[Document images with source code]
------------------------
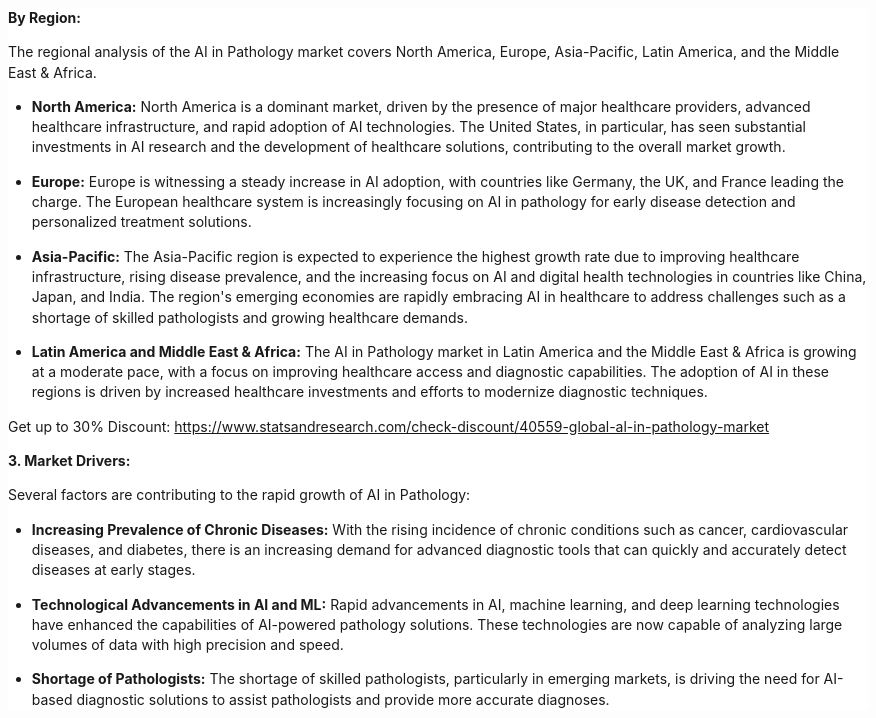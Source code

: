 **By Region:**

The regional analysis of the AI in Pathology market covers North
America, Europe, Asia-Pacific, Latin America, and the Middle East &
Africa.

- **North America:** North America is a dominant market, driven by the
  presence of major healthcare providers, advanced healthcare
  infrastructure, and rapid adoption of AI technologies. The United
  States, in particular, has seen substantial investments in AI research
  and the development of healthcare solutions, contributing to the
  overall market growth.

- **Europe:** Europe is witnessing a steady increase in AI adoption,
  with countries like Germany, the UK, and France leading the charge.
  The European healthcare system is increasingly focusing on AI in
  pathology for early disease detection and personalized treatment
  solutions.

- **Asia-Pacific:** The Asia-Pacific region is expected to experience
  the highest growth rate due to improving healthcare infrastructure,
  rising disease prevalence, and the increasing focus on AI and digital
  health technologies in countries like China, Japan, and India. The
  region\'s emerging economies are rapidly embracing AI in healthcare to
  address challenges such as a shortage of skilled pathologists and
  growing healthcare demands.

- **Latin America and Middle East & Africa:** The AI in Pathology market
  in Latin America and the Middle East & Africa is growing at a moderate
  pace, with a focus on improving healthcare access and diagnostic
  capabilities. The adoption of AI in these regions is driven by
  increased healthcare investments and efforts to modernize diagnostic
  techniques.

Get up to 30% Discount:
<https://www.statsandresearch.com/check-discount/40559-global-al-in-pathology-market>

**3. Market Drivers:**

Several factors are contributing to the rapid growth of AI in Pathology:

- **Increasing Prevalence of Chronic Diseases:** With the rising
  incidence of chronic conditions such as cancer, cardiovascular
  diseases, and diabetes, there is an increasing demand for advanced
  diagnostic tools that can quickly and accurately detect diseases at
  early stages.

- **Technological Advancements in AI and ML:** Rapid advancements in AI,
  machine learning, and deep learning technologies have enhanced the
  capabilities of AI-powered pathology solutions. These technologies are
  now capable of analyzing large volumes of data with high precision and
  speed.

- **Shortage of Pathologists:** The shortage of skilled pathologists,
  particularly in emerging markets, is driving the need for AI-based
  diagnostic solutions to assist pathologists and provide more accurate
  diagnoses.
------------------------
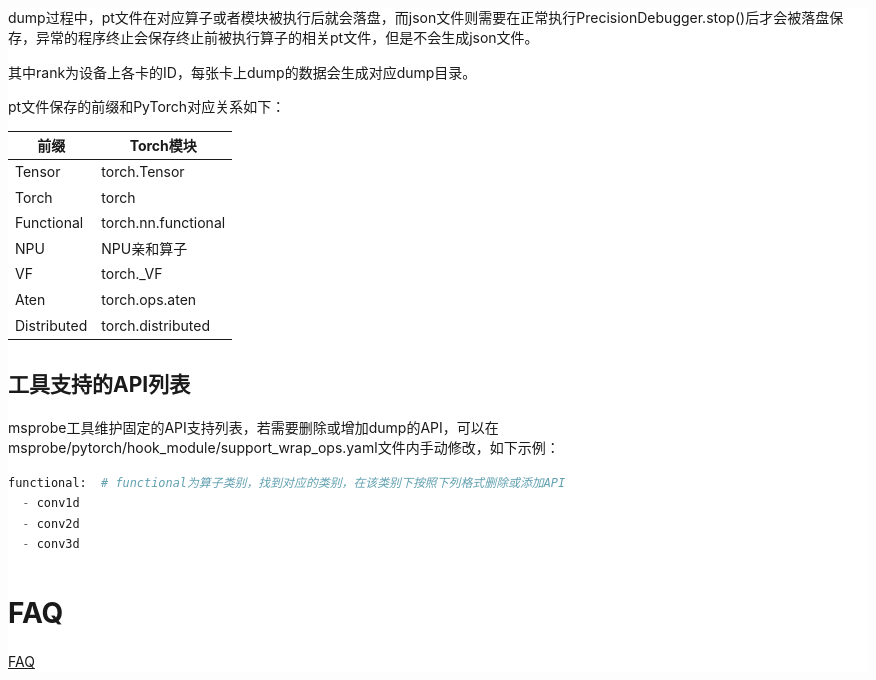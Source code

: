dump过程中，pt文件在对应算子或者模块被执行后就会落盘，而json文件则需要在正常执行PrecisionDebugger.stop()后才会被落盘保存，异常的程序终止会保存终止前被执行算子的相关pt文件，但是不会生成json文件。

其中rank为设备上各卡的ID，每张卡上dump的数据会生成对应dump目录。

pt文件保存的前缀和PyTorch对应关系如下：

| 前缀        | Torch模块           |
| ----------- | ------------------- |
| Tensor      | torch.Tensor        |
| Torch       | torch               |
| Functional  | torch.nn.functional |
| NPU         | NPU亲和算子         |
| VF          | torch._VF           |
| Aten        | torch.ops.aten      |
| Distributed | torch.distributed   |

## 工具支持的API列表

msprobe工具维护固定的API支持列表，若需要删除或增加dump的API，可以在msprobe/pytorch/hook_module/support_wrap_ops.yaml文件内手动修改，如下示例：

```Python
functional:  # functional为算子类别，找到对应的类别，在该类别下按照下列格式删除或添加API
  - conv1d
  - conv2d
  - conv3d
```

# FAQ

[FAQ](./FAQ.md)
------------------------
* **WORK ORDER**: What you give back must be the stretch above, starting at the line with "其中rank为设备上各卡的ID，每张卡上dump的数据会生成对应dump目录。" and ending at the line with "[FAQ](./FAQ.md)", copied exactly.

* **ANSWER TO THE EXERCISE**:
其中rank为设备上各卡的ID，每张卡上dump的数据会生成对应dump目录。

pt文件保存的前缀和PyTorch对应关系如下：

| 前缀        | Torch模块           |
| ----------- | ------------------- |
| Tensor      | torch.Tensor        |
| Torch       | torch               |
| Functional  | torch.nn.functional |
| NPU         | NPU亲和算子         |
| VF          | torch._VF           |
| Aten        | torch.ops.aten      |
| Distributed | torch.distributed   |

## 工具支持的API列表

msprobe工具维护固定的API支持列表，若需要删除或增加dump的API，可以在msprobe/pytorch/hook_module/support_wrap_ops.yaml文件内手动修改，如下示例：

```Python
functional:  # functional为算子类别，找到对应的类别，在该类别下按照下列格式删除或添加API
  - conv1d
  - conv2d
  - conv3d
```

# FAQ

[FAQ](./FAQ.md)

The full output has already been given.